Direct oxidation of sulfite to sulfate occurs in various photo- and chemotrophic sulfur oxidizing microorganisms as the final step in the oxidation of reduced sulfur compounds and is catalyzed by sulfite:cytochrome c oxidoreductase (EC 1.8.2.1). Here we show that the enzyme from Thiobacillus novellus is a periplasmically located αβ heterodimer, consisting of a 40.6- kDa subunit containing a molybdenum cofactor and an 8.8-kDa monoheme cytochrome c552 subunit (midpoint redox potential, E(m8.0) = +280 mV). The organic component of the molybdenum cofactor was identified as molybdopterin contained in a 1:1 ratio to the Mo content of the enzyme. Electron paramagnetic resonance spectroscopy revealed the presence of a sulfite- inducible Mo(V) signal characteristic of sulfite:acceptor oxidoreductases. However, pH-dependent changes in the electron paramagnetic resonance signal were not detected. Kinetic studies showed that the enzyme exhibits a ping- pong mechanism involving two reactive sites. K(m) values for sulfite and cytochrome c550 were determined to be 27 and 4 μM, respectively; the enzyme was found to be reversibly inhibited by sulfate and various buffer ions.

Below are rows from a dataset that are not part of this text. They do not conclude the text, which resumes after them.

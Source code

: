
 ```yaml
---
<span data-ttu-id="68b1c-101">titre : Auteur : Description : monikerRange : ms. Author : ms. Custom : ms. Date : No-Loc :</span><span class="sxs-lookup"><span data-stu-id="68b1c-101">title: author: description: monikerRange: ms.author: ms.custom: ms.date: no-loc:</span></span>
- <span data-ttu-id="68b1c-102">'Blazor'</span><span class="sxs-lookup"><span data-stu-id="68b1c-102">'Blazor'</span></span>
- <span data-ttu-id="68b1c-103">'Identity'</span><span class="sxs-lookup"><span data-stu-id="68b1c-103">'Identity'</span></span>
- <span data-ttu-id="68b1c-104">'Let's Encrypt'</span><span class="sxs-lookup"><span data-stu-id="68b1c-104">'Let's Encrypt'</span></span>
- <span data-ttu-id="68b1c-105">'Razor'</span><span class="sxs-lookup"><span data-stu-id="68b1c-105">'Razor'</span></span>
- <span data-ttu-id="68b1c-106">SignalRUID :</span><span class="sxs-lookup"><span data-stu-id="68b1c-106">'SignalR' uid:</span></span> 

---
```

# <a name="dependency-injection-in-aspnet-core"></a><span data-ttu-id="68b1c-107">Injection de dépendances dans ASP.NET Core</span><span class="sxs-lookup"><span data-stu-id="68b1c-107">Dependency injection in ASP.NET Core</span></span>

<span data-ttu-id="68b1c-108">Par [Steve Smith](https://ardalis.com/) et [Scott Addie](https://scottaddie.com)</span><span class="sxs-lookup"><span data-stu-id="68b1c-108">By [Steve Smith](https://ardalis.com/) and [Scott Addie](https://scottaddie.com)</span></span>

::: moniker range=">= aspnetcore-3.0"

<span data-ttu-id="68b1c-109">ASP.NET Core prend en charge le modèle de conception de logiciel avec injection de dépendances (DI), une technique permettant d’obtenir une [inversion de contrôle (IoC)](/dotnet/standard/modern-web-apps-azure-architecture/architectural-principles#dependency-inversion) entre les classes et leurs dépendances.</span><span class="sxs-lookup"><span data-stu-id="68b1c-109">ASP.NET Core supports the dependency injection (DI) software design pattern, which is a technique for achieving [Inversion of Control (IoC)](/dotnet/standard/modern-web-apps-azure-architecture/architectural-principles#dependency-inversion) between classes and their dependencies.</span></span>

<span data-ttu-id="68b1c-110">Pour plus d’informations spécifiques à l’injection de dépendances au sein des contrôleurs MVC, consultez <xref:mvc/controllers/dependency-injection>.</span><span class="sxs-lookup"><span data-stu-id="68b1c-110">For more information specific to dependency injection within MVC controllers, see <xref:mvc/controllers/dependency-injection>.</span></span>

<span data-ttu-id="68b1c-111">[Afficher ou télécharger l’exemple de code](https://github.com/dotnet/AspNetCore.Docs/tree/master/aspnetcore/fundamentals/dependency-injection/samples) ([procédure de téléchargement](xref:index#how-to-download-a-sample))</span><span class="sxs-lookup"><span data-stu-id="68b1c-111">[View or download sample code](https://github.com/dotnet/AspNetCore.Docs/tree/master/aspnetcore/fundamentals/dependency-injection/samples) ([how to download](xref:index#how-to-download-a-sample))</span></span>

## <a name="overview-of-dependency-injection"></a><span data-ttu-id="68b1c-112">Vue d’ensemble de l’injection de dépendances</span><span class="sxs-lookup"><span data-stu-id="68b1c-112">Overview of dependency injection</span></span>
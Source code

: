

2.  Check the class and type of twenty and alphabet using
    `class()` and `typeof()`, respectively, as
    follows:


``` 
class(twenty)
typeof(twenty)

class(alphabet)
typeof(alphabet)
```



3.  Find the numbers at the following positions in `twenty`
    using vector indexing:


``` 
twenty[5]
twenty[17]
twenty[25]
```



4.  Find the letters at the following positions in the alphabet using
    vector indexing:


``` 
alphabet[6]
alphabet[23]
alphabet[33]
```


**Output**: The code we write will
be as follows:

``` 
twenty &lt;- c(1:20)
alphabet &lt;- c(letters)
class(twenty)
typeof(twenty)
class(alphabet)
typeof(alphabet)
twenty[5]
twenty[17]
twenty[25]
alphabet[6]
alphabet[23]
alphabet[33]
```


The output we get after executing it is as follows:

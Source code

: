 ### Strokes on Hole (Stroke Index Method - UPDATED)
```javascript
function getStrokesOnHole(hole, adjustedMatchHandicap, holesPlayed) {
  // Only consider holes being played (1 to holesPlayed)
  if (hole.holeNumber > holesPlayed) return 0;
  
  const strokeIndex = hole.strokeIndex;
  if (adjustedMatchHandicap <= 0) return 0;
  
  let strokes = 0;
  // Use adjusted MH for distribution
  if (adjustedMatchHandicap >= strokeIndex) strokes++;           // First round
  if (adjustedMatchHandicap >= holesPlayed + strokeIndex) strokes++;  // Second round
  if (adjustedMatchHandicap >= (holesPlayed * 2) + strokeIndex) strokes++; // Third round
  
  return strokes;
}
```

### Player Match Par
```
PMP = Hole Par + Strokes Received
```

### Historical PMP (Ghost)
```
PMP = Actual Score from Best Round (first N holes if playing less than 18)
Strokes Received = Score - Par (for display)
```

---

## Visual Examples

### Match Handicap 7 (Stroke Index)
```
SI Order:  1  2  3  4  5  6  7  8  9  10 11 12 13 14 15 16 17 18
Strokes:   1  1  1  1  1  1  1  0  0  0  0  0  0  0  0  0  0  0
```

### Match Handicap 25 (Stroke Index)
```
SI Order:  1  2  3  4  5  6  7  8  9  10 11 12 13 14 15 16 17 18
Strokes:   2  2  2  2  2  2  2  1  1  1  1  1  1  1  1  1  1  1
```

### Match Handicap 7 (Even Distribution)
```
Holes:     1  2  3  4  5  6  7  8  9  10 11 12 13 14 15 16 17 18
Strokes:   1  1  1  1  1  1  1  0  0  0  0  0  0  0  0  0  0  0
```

The sorAB genes, which encode the enzyme, appear to form an operon, which is preceded by a putative extracytoplasmic function-type promoter and contains a hairpin loop termination structure downstream of sorB. While Sofa exhibits significant similarities to known sequences of eukaryotic and bacterial sulfite:acceptor oxidoreductases, SorB does not appear to be closely related to any known c-type cytochromes.